On 16. 12. 2021, at 14:28, Reindl Harald  wrote:


Am 16.12.21 um 14:22 schrieb Andrew P.:
Sorry about forgetting to post the list. I hit Reply instead of Reply All. 
Annoying inconsistent list servers


blame your mail-client for not support "reply-list" buttons and "reply-all" is 
breaking this for me  :-)


You don't understand what kind of blacklist I want; I want to blacklist the 
domain name being asked for, so I don't answer for it. I'm not looking to 
blacklist forged IP addresses of requestors (since we all know criminals don't 
use their own identities; they use the identities of innocent bystanders).
Again, why should _my_ nameserver_ respond to a query for "./ANY/IN"? I am not 
a rootserver, and never will be.



AGAIN: you don't gain anything by not responding on a UDP protocol because the 
client can't distinct no response and packet loss

so you *increase* the load by retries on the client

don't get me wrong but you need to understand the implications of what you are doing - 
for DOS attacks "Response Rate Limiting" was invented and for non-DOS requests 
there isn't any valid reason to take action



From: bind-users  on behalf of Reindl Harald 

Sent: Thursday, December 16, 2021 8:14 AM
To: bind-users@lists.isc.org
Subject: Re: Millions of './ANY/IN' queries denied

Am 16.12.21 um 14:04 schrieb Andrew P.:
So you're claiming that legitimate resolvers would still be pointing at the 
wrong IP address for a public DNS server after over 16 years?

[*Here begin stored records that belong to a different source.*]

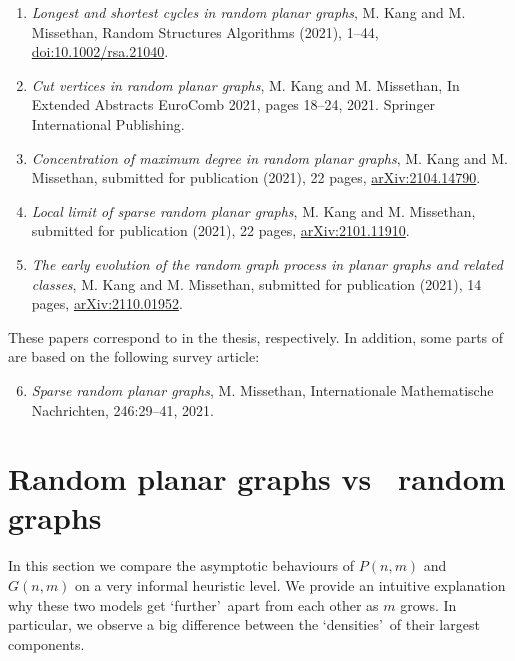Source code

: \begin{enumerate}
    \item 
    \textit{Longest and shortest cycles in random planar graphs}, M. Kang and M. Missethan, Random Structures Algorithms (2021), 1--44,  \href{https://onlinelibrary.wiley.com/doi/full/10.1002/rsa.21040}{doi:10.1002/rsa.21040}.
    \item
    \textit{Cut vertices in random planar graphs}, M. Kang and M. Missethan, In Extended Abstracts EuroComb 2021, pages 18--24, 2021. Springer International Publishing.
    \item
    \textit{Concentration of maximum degree in random planar graphs}, M. Kang and M. Missethan, submitted for publication (2021), 22 pages, \href{https://arxiv.org/abs/2104.14790}{arXiv:2104.14790}.
    \item
    \textit{Local limit of sparse random planar graphs}, M. Kang and M. Missethan, submitted for publication (2021), 22 pages, \href{https://arxiv.org/abs/2101.11910}{arXiv:2101.11910}.
    \item
    \textit{The early evolution of the random graph process in planar graphs and related classes}, M. Kang and M. Missethan, submitted for publication (2021), 14 pages, \href{https://arxiv.org/abs/2110.01952}{arXiv:2110.01952}.
\end{enumerate}

These papers correspond to  in the thesis, respectively. In addition, some parts of  are based on the following survey article:
\begin{enumerate}
\setcounter{enumi}{5}
\item
\textit{Sparse random planar graphs}, M. Missethan, Internationale Mathematische
\newline
Nachrichten, 246:29--41, 2021.
\end{enumerate}

\section{Random planar graphs vs \ER\ random graphs}\label{sec:planar_vs_erdoes}
In this section we compare the asymptotic behaviours of $P(n,m)$ and $G(n,m)$ on a very informal heuristic level. We provide an intuitive explanation why these two models get \lq further\rq\ apart from each other as $m$ grows. In particular, we observe a big difference between the \lq densities\rq\ of their largest components.

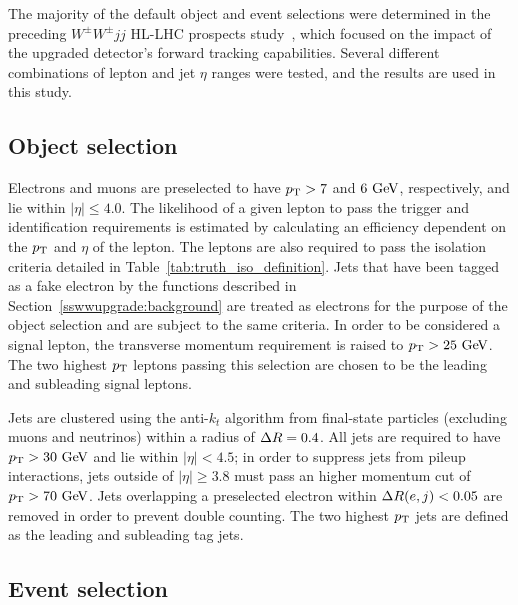 The majority of the default object and event selections were determined in the preceding $W^{\pm}W^{\pm}jj$ HL-LHC prospects study~\cite{2017.ssww-upgrade}, which focused on the impact of the upgraded detector's forward tracking capabilities.
Several different combinations of lepton and jet $\eta$ ranges were tested, and the results are used in this study. 

\subsection{Object selection}\label{sswwupgrade:object_selection}
Electrons and muons are preselected to have $p_{\mathrm{T}} > 7$ and $6\gev$, respectively, and lie within $|\eta| \le 4.0$.
The likelihood of a given lepton to pass the trigger and identification requirements is estimated by calculating an efficiency dependent on the $p_{\mathrm{T}}$ and $\eta$ of the lepton.
The leptons are also required to pass the isolation criteria detailed in Table~\ref{tab:truth_iso_definition}.
Jets that have been tagged as a fake electron by the functions described in Section~\ref{sswwupgrade:background} are treated as electrons for the purpose of the object selection and are subject to the same criteria.
In order to be considered a signal lepton, the transverse momentum requirement is raised to $\pt > 25\gev$.
The two highest $p_{\mathrm{T}}$ leptons passing this selection are chosen to be the leading and subleading signal leptons.

Jets are clustered using the anti-$k_t$ algorithm from final-state particles (excluding muons and neutrinos) within a radius of $\Delta R = 0.4$.
All jets are required to have $\pt > 30\gev$ and lie within $|\eta| < 4.5$; in order to suppress jets from pileup interactions, jets outside of $|\eta| \ge 3.8$ must pass an higher momentum cut of $\pt > 70\gev$.
Jets overlapping a preselected electron within $\Delta R(e,j) < 0.05$ are removed in order to prevent double counting.
The two highest $p_{\mathrm{T}}$ jets are defined as the leading and subleading tag jets.


\subsection{Event selection}\label{sswwupgrade:event_selection}

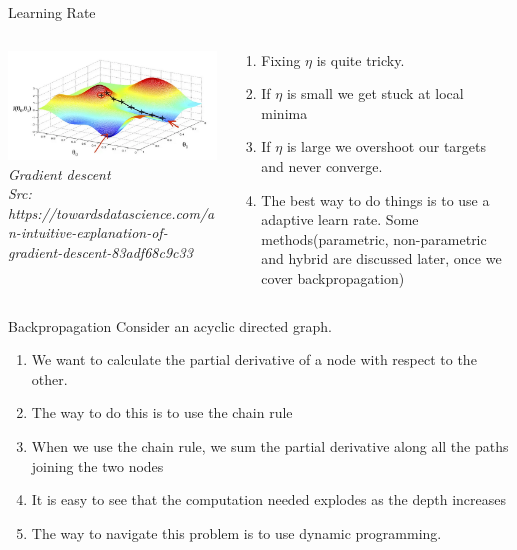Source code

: \begin{frame}{Learning Rate}
  \begin{columns}[T]
  \begin{column}{0.4\textwidth}
    \includegraphics[width=\textwidth]{images/grad-desc.png}
    \tiny{\textit{Gradient descent\\ Src: https://towardsdatascience.com/an-intuitive-explanation-of-gradient-descent-83adf68c9c33}}
  \end{column}
  \begin{column}{0.6\textwidth}
  \begin{enumerate}[$\bullet$]
  \item Fixing $\eta$ is quite tricky.\pause
  \item If $\eta$ is small we get stuck at local minima\pause
  \item If $\eta$ is large we overshoot our targets and never converge.
  \item The best way to do things is to use a adaptive learn rate. Some methods(parametric, non-parametric and hybrid are discussed later, once we cover backpropagation)
  \end{enumerate}
  \end{column}
\end{columns}
\end{frame}


\begin{frame}{Backpropagation}
  Consider an acyclic directed graph. 
  \begin{enumerate}[$\bullet$]
  \item We want to calculate the partial derivative of a node with respect to the other.\pause
  \item The way to do this is to use the chain rule\pause
  \item When we use the chain rule, we sum the partial derivative along all the paths joining the two nodes
  \item It is easy to see that the computation needed explodes as the depth increases
  \item The way to navigate this problem is to use dynamic programming.
  \end{enumerate}
\end{frame}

besides that i don't know why you are answering off-list nowhere did i
say anything about 16 years
but it can take time
just because some IP is asking for a domain you don't host is for sure
not a justification for automated blacklisting - that will happen
regulary after domain-transfers for some time

And asking repeatedly and rapidly for the same illegal root domain name in 
synchronized bursts of 10 queries supposedly from 10 different IP addresses?

that's what "Response Rate Limiting" is for

I say that because I have held the particular static IPv4 address that my 
nameserver is running on for that long, and I have never run a root nameserver 
of any sort, or hosted domains for anyone but myself.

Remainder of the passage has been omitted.